# Relative movement and agreement about an object's speed

1. May 12, 2015

### Quarlep

I am confused about Relative Motion.Lets suppose we have one train and two observer.One of them inside the train and the other one is outside.Lets think the outside observer see the train moves a constant velocity v.The observer in the train will be think it is not moving cause of Galileo Principle(It means you cannot prove your are moving or not moving).The outside observer will think kinetic energy will be 1/2mv^2 but the inside observer cant say anything(or will say zero cause he will think its not moving).Now lets think a special situation which two observer can agree the speed.(I know its not possible but lets think thats possible).In this case Can two observers agree on kinetic energy of train(In this case again its violets galileo principle cause the observer in the train know its moving but he cant proof)here I am started to confused.What can be solution Can they agree on kinetic energy cause of the observer inside the train no proof of movement ?

2. May 12, 2015

### A.T.

3. May 12, 2015

### Quarlep

Thank you thats the thing what I want

4. May 12, 2015

### Quarlep

I didnt understand something.Total kinetic energy will be A momentum energy and normal relative kinetic energy ? How can we calculate momentum energy ? (My main language is not english so I am getting trouble to understand logic)

5. May 12, 2015

### Staff: Mentor

There is no such thing as "momentum energy". I think you misread/mistranslated.

6. May 13, 2015

### Quarlep

Whats Ei snd MV^2/2 can someone explain me this simpler just what these things mean and whats the COM frame please
Thanks

Last edited: May 13, 2015
7. May 13, 2015

### Staff: Mentor

The COM frame is the frame where the total momentum is 0. The mv^2/2 is just the non relativistic formula for kinetic energy.
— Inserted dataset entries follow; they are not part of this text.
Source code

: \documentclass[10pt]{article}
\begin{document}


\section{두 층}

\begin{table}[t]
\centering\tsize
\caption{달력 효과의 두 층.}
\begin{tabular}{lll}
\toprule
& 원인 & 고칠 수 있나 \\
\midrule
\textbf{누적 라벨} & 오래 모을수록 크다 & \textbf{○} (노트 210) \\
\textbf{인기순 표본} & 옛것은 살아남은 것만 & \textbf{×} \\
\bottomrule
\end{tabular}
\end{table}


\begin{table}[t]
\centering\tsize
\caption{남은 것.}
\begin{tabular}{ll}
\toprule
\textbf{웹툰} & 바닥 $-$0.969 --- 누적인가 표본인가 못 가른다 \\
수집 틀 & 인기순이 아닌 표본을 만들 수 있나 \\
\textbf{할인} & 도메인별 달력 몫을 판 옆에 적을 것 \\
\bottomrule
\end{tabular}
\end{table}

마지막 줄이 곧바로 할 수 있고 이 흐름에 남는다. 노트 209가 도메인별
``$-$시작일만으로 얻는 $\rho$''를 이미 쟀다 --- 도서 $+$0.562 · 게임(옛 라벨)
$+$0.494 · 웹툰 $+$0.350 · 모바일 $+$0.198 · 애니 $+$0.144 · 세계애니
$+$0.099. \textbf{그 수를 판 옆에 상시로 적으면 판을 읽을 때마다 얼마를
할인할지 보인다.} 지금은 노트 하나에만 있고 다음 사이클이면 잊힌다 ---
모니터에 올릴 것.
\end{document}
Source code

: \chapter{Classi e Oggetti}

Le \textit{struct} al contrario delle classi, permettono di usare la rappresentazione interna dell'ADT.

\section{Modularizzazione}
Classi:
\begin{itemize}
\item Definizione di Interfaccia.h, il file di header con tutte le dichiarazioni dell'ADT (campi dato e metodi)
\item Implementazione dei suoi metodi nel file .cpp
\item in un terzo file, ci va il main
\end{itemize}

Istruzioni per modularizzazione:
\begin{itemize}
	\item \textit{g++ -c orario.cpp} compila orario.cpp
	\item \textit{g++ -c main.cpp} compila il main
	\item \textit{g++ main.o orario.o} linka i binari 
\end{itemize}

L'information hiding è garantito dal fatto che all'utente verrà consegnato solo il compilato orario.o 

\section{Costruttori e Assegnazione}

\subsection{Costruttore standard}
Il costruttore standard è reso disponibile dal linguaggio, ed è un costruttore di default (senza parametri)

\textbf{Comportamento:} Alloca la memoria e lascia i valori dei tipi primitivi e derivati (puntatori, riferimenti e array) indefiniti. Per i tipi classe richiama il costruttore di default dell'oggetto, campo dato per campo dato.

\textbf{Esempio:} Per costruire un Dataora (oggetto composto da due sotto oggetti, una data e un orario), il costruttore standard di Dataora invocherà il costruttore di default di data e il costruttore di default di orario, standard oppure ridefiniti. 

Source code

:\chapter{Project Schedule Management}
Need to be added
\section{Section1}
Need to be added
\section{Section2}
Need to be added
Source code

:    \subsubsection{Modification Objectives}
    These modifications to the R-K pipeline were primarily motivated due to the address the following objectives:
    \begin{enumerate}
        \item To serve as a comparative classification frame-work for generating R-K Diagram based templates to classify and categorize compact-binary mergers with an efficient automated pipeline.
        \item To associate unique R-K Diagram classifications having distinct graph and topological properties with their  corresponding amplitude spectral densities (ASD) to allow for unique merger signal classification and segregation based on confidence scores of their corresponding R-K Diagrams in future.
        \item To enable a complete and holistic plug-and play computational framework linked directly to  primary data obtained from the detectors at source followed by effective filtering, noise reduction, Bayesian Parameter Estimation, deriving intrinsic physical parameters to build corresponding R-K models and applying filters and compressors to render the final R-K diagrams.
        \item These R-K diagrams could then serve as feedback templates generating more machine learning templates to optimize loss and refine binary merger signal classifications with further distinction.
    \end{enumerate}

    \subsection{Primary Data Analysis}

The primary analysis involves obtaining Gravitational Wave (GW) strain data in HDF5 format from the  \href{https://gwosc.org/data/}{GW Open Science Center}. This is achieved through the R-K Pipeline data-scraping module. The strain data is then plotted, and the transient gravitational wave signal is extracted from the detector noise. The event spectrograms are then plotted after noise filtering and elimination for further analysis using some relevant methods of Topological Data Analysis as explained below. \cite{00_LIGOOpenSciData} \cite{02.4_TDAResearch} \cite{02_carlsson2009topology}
I have no idea what Ei might be referring to. Perhaps you could provide a citation or some context.

Last edited: May 13, 2015
8. May 13, 2015

### Ibix

Assuming you are talking about the formula in the "Frame of reference" section of the Wikipedia article linked above, Ei is the kinetic energy measured by observers at rest in frame i, which is the Center Of Mass (COM) frame. Ek is the kinetic energy measured by observers at rest in some other frame which is moving with speed V with respect to frame i.

Note that the formulae in that web page are non-relatisistic ones. There may be a relativistic section - I haven't read the whole thing.

9. May 13, 2015

### Quarlep

So in my sitatuion The observer in the train will measure a kinetic energy Ei plus the outside observer kinetic energy (which observer i see that objects moves a velocity v) ,that will be his (the observer in the train) total kinetic energy.If thats true how can we calculate Ei.

Last edited: May 13, 2015
10. May 13, 2015

### Ibix

In your case, since there's only one thing (the train) it is stationary in its Center Of Mass frame, so Ei=0. Its kinetic energy in a frame moving at speed v with respect to the train is just $\frac{1}{2}mv^2$, where the mass of the train is m. Or $(\gamma-1)mc^2$, where $\gamma=1/\sqrt{1-v^2/c^2}$ if we're going for the full relativistic treatment.

11. May 13, 2015

### Quarlep

Inside the observer will detect train kinetic energy 1/2mv2 isnt it. You said something different I guess.Just I wanna be sure I have bad english.If you write me again I will be very happy.
Thanks

12. May 13, 2015

### Staff: Mentor

That's not how it works. Since KE is a square function of speed, you have to do your speed transformation first to calculate how fast the observer on the train is moving with respect to the chosen reference. Then you plug that speed into the KE equation.

13. May 13, 2015

### Quarlep

In my question, I asked what we get ,If the observer in the train calculates train kinetic energy.Now the observer inside the train things train speed is zero so train kinetic energy will be zero.But it cant be.The observer which its outside the train call A and the observer which inside the train call B.Train total energy for B will be ET=Ei+1/2Mv2 now our referance frame will be train or B (they are in the same referance frame) russ said I need to calculate speed of observer (B) to referance frame thats zero so we get zero energy (again its not possible) here what I am trying to say .
B will thing" I see A observer moves velocity v " so train kinetic energy will be 1/2mv2 or train is not moving so v is zero . Then Ei is not zero so total energy will be Ei.
Thanks

14. May 13, 2015

### Staff: Mentor

Zero. If an object is not moving, it has no kinetic energy. Kinetic energy is frame-dependent.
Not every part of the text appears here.